**Aim of the task**
Output every entry exactly as written, skipping any pictures.

**Source data**
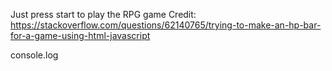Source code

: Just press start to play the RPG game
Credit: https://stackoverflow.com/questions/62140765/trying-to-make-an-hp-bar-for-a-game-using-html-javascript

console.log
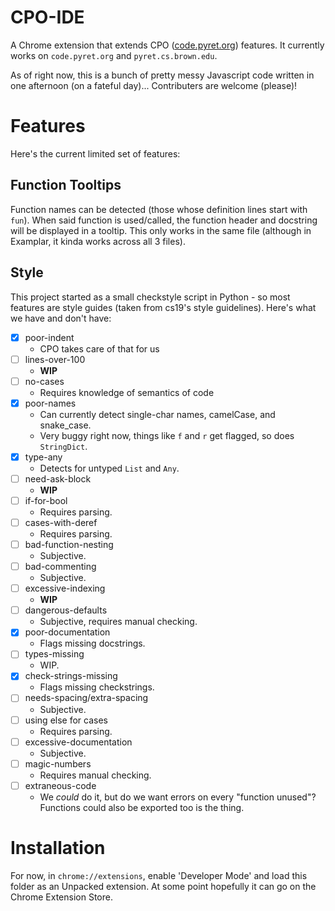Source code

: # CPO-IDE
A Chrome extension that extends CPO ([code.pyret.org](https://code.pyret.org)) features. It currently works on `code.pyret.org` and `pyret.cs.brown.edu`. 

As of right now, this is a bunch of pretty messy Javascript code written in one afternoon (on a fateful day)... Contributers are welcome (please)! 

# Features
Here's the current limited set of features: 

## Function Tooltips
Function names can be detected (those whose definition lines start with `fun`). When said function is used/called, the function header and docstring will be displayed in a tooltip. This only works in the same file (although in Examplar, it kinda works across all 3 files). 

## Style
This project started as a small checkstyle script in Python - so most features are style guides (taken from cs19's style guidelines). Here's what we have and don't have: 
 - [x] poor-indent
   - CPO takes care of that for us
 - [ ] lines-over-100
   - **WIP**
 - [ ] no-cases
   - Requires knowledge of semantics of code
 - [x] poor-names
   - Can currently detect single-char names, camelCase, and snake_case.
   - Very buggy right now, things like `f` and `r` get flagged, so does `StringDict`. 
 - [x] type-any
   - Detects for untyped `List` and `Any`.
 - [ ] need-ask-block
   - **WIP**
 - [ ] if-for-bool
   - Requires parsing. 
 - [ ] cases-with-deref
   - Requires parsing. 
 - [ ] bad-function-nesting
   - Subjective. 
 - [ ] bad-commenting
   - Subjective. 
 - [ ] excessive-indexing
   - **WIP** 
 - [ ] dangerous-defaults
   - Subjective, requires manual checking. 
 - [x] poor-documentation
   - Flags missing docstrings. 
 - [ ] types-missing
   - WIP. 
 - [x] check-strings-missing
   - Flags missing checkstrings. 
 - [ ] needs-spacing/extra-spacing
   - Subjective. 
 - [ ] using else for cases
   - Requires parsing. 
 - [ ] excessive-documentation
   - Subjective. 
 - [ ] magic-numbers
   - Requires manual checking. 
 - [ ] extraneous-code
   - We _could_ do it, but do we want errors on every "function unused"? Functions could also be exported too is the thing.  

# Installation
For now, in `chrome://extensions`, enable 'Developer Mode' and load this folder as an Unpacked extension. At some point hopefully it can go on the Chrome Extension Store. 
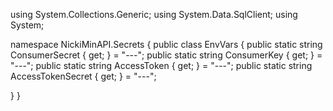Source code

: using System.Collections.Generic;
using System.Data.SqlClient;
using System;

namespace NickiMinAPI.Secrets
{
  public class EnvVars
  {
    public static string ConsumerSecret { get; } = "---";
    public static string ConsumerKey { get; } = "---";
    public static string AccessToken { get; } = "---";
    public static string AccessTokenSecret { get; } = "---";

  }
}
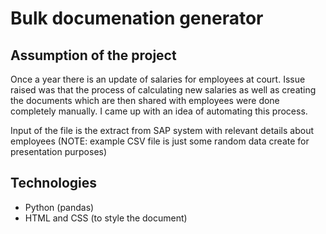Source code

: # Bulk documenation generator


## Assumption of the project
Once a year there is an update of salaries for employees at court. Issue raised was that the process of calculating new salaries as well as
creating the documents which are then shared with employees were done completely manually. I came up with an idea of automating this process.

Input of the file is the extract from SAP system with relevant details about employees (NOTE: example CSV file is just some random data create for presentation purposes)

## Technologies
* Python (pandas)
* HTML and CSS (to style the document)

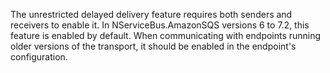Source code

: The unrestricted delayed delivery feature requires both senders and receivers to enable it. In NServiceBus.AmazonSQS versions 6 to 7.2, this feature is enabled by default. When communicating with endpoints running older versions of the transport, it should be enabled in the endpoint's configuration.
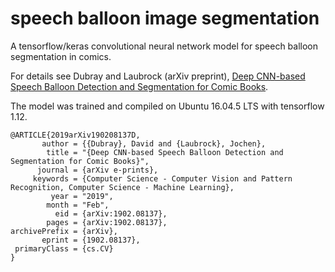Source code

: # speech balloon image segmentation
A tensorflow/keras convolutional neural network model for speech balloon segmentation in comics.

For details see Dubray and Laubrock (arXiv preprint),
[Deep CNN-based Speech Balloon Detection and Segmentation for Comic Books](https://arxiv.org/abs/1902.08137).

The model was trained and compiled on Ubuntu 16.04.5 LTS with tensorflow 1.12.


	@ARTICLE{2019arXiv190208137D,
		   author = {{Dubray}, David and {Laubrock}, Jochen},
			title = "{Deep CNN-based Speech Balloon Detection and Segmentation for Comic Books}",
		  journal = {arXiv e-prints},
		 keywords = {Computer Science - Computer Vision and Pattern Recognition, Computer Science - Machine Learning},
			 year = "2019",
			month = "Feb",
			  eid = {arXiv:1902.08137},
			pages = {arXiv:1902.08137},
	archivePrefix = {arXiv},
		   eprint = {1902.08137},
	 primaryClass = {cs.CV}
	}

**Exercise solution**
Source code

: Just press start to play the RPG game
Credit: https://stackoverflow.com/questions/62140765/trying-to-make-an-hp-bar-for-a-game-using-html-javascript

console.log
Source code

: # CPO-IDE
A Chrome extension that extends CPO ([code.pyret.org](https://code.pyret.org)) features. It currently works on `code.pyret.org` and `pyret.cs.brown.edu`. 

As of right now, this is a bunch of pretty messy Javascript code written in one afternoon (on a fateful day)... Contributers are welcome (please)! 

# Features
Here's the current limited set of features: 

## Function Tooltips
Function names can be detected (those whose definition lines start with `fun`). When said function is used/called, the function header and docstring will be displayed in a tooltip. This only works in the same file (although in Examplar, it kinda works across all 3 files). 

## Style
This project started as a small checkstyle script in Python - so most features are style guides (taken from cs19's style guidelines). Here's what we have and don't have: 
 - [x] poor-indent
   - CPO takes care of that for us
 - [ ] lines-over-100
   - **WIP**
 - [ ] no-cases
   - Requires knowledge of semantics of code
 - [x] poor-names
   - Can currently detect single-char names, camelCase, and snake_case.
   - Very buggy right now, things like `f` and `r` get flagged, so does `StringDict`. 
 - [x] type-any
   - Detects for untyped `List` and `Any`.
 - [ ] need-ask-block
   - **WIP**
 - [ ] if-for-bool
   - Requires parsing. 
 - [ ] cases-with-deref
   - Requires parsing. 
 - [ ] bad-function-nesting
   - Subjective. 
 - [ ] bad-commenting
   - Subjective. 
 - [ ] excessive-indexing
   - **WIP** 
 - [ ] dangerous-defaults
   - Subjective, requires manual checking. 
 - [x] poor-documentation
   - Flags missing docstrings. 
 - [ ] types-missing
   - WIP. 
 - [x] check-strings-missing
   - Flags missing checkstrings. 
 - [ ] needs-spacing/extra-spacing
   - Subjective. 
 - [ ] using else for cases
   - Requires parsing. 
 - [ ] excessive-documentation
   - Subjective. 
 - [ ] magic-numbers
   - Requires manual checking. 
 - [ ] extraneous-code
   - We _could_ do it, but do we want errors on every "function unused"? Functions could also be exported too is the thing.  

# Installation
For now, in `chrome://extensions`, enable 'Developer Mode' and load this folder as an Unpacked extension. At some point hopefully it can go on the Chrome Extension Store. 
Source code

: using System.Collections.Generic;
using System.Data.SqlClient;
using System;

namespace NickiMinAPI.Secrets
{
  public class EnvVars
  {
    public static string ConsumerSecret { get; } = "---";
    public static string ConsumerKey { get; } = "---";
    public static string AccessToken { get; } = "---";
    public static string AccessTokenSecret { get; } = "---";

  }
}
Source code

: # Bulk documenation generator


## Assumption of the project
Once a year there is an update of salaries for employees at court. Issue raised was that the process of calculating new salaries as well as
creating the documents which are then shared with employees were done completely manually. I came up with an idea of automating this process.

Input of the file is the extract from SAP system with relevant details about employees (NOTE: example CSV file is just some random data create for presentation purposes)

## Technologies
* Python (pandas)
* HTML and CSS (to style the document)

Source code

: The unrestricted delayed delivery feature requires both senders and receivers to enable it. In NServiceBus.AmazonSQS versions 6 to 7.2, this feature is enabled by default. When communicating with endpoints running older versions of the transport, it should be enabled in the endpoint's configuration.
Source code

: # speech balloon image segmentation
A tensorflow/keras convolutional neural network model for speech balloon segmentation in comics.

For details see Dubray and Laubrock (arXiv preprint),
[Deep CNN-based Speech Balloon Detection and Segmentation for Comic Books](https://arxiv.org/abs/1902.08137).

The model was trained and compiled on Ubuntu 16.04.5 LTS with tensorflow 1.12.


	@ARTICLE{2019arXiv190208137D,
		   author = {{Dubray}, David and {Laubrock}, Jochen},
			title = "{Deep CNN-based Speech Balloon Detection and Segmentation for Comic Books}",
		  journal = {arXiv e-prints},
		 keywords = {Computer Science - Computer Vision and Pattern Recognition, Computer Science - Machine Learning},
			 year = "2019",
			month = "Feb",
			  eid = {arXiv:1902.08137},
			pages = {arXiv:1902.08137},
	archivePrefix = {arXiv},
		   eprint = {1902.08137},
	 primaryClass = {cs.CV}
	}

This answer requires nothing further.